*To do:*
When a line of the entries contains the word "Collapse", report that line.

[Data entries]
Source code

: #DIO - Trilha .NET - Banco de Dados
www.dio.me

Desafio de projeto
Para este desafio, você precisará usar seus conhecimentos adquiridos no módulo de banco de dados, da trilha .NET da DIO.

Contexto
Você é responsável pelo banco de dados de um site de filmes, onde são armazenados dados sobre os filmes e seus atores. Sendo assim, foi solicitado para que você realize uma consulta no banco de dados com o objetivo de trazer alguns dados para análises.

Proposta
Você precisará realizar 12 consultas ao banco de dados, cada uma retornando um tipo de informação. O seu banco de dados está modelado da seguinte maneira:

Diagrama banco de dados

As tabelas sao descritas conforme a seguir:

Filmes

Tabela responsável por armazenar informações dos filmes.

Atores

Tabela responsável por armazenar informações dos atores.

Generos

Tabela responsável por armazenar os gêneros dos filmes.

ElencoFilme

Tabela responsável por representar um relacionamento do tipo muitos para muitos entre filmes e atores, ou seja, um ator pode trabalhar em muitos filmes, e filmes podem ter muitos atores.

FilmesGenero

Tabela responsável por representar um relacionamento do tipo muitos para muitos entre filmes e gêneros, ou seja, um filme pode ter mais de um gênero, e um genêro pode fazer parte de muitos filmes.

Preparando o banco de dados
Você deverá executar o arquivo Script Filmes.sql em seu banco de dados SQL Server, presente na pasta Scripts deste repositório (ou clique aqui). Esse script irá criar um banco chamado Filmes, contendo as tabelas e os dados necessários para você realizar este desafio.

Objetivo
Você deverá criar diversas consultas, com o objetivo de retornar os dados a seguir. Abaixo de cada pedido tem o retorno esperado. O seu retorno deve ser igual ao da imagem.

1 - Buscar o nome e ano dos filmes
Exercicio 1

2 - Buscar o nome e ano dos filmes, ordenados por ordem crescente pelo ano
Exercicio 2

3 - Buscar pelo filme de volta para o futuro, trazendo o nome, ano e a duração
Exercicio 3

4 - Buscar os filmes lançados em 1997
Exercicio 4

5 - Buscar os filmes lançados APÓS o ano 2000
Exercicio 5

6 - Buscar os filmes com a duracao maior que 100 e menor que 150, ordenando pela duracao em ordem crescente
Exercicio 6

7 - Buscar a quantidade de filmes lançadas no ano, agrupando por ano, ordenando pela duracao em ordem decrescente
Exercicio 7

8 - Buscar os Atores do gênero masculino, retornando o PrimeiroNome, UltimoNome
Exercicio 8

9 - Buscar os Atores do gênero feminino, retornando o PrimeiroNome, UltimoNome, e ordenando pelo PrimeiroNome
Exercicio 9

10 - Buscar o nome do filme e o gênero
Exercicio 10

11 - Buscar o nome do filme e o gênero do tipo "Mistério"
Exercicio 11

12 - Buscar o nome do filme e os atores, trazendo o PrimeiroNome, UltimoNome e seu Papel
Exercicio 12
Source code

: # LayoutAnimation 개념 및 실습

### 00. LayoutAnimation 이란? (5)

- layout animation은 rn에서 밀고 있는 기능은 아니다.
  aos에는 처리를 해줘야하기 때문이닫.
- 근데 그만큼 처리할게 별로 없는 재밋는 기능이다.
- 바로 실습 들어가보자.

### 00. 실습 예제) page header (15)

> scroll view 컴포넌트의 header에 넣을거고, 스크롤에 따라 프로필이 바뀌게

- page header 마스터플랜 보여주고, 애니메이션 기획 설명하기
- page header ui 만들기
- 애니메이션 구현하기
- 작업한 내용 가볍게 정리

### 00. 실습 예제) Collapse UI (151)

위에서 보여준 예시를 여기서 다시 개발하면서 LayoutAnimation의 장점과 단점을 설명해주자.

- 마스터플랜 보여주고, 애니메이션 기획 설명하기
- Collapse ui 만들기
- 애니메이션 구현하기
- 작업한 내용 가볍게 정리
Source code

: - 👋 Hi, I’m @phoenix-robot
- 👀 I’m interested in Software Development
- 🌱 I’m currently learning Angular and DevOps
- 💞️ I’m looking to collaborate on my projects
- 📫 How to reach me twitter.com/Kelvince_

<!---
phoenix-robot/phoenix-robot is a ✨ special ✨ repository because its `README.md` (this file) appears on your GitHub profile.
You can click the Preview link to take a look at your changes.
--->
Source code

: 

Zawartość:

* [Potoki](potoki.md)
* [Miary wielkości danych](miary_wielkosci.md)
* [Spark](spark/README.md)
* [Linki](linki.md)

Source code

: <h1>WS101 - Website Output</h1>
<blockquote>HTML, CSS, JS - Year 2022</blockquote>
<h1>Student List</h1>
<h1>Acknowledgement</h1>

*Solution to this problem:*
### 00. 실습 예제) Collapse UI (151)
- Collapse ui 만들기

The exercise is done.